Which relationships trigger which of these patterns in you?
Which patterns do you see in the people you are in relationships with?
(And if you don't believe that these patterns exist, pay attention at the next big family gathering with your family of origin and watch how quickly you, your parents, and your siblings revert to your childhood roles and patterns, even if you've outgrown those roles and patterns everywhere else!)
What would it mean for you to set aside your typical roles and patterns in your next interaction and just show up to meet that which is in front of you without the mask?
What would it mean for you to set aside your expectations of the other person as an embodiment of their usual patterns and wait to see how they actually show up?
This is not an easy thing to do. Our patterns are so deeply ingrained in us that we often can't even see them. They feel like they are just "who we are."
This makes it feel like we have no choice in how we act and respond, but the truth is that we always have choices that we just can't see or recognize because our patterns blind us to the many other possibilities available.
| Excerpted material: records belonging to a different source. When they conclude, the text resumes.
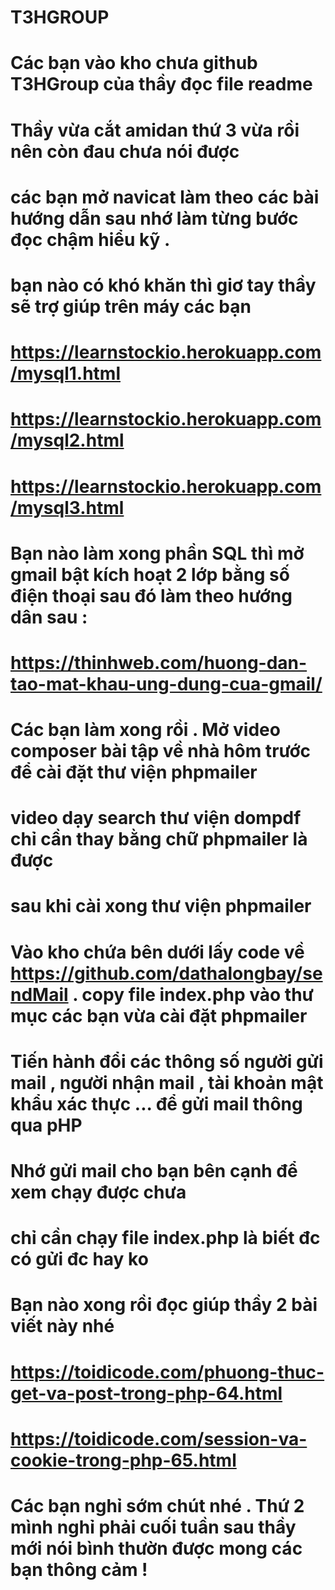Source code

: # T3HGROUP
# Các bạn vào kho chưa github T3HGroup của thầy đọc file readme
# Thầy vừa cắt amidan thứ 3 vừa rồi nên còn đau chưa nói được
# các bạn mở navicat làm theo các bài hướng dẫn sau nhớ làm từng bước đọc chậm hiểu kỹ . 
# bạn nào có khó khăn thì giơ tay thầy sẽ trợ giúp trên máy các bạn
# https://learnstockio.herokuapp.com/mysql1.html
# https://learnstockio.herokuapp.com/mysql2.html
# https://learnstockio.herokuapp.com/mysql3.html
# Bạn nào làm xong phần SQL thì mở gmail bật kích hoạt 2 lớp bằng số điện thoại sau đó làm theo hướng dân sau :
# https://thinhweb.com/huong-dan-tao-mat-khau-ung-dung-cua-gmail/
#  Các bạn làm xong rồi . Mở video composer bài tập về nhà hôm trước để cài đặt thư viện phpmailer
# video dạy search thư viện dompdf chỉ cần thay bằng chữ phpmailer là được
# sau khi cài xong thư viện phpmailer 
# Vào kho chứa bên dưới lấy code về  https://github.com/dathalongbay/sendMail . copy file index.php vào thư mục các bạn vừa cài đặt phpmailer
# Tiến hành đổi các thông số người gửi mail , người nhận mail , tài khoản mật khẩu xác thực ... để gửi mail thông qua pHP
# Nhớ gửi mail cho bạn bên cạnh để xem chạy được chưa
# chỉ cần chạy file index.php là biết đc có gửi đc hay ko
# Bạn nào xong rồi đọc giúp thầy 2 bài viết này nhé
# https://toidicode.com/phuong-thuc-get-va-post-trong-php-64.html
# https://toidicode.com/session-va-cookie-trong-php-65.html
# Các bạn nghỉ sớm chút nhé . Thứ 2 mình nghỉ phải cuối tuần sau thầy mới nói bình thườn được mong các bạn thông cảm !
Part of my own healing journey over the past several years has been an intense scrutiny of my default reactions to people and situations to discover my own patterns. This came out of the realization that so many of the challenges I face in life are (at least partially) self-inflicted by reactive patterns that are no longer serving me.
These patterns have often taken difficult situations and made them even more painful, challenging, and damaging than was necessary due to my unhelpful and unskillful ways of reacting (both internal emotional reactions and external words and actions).
I've been slowly excavating these patterns so that I can at least now see them as they play out. As I learn to recognize them, I have a better ability to choose other options instead of my usual patterns. (And sometimes it's just a matter of recognizing partway into a reactive pattern that it has taken over and finding a way to detour to a more helpful response midway through.)
Stripping away these patterns often feels emotionally like nakedness. It's a vulnerable space to inhabit without my usual patterns as my armor to dictate my responses.
Choosing fresh ways of responding that are different from my usual patterns often feels awkward and uncomfortable, like trying to learn the steps to a new dance in the middle of a crowded dance floor.
And yet, for all of the discomfort, there's also a freedom and a freshness and a new intimacy that comes in those moments when I am able to allow the patterns to fall away and meet life and the people in my life as they are with my naked self.
It can be especially hard to do this in times of brokenness and pain when we already feel so very vulnerable, but those times can also offer great opportunity to allow our patterns to become part of the rubble left behind. The very shaking of our lives that has left us feeling so broken and unsettled can bring the space for change and transformation, if we let it.
Part of kintsugi living is choosing these ways of discomfort and challenge even (or perhaps especially) in life's hard times because our commitment to growth and healing is greater than our desire for the comfortable status quo.
What would it take to shed your usual patterns, even for a moment, and meet this moment just as it is with your unguarded self?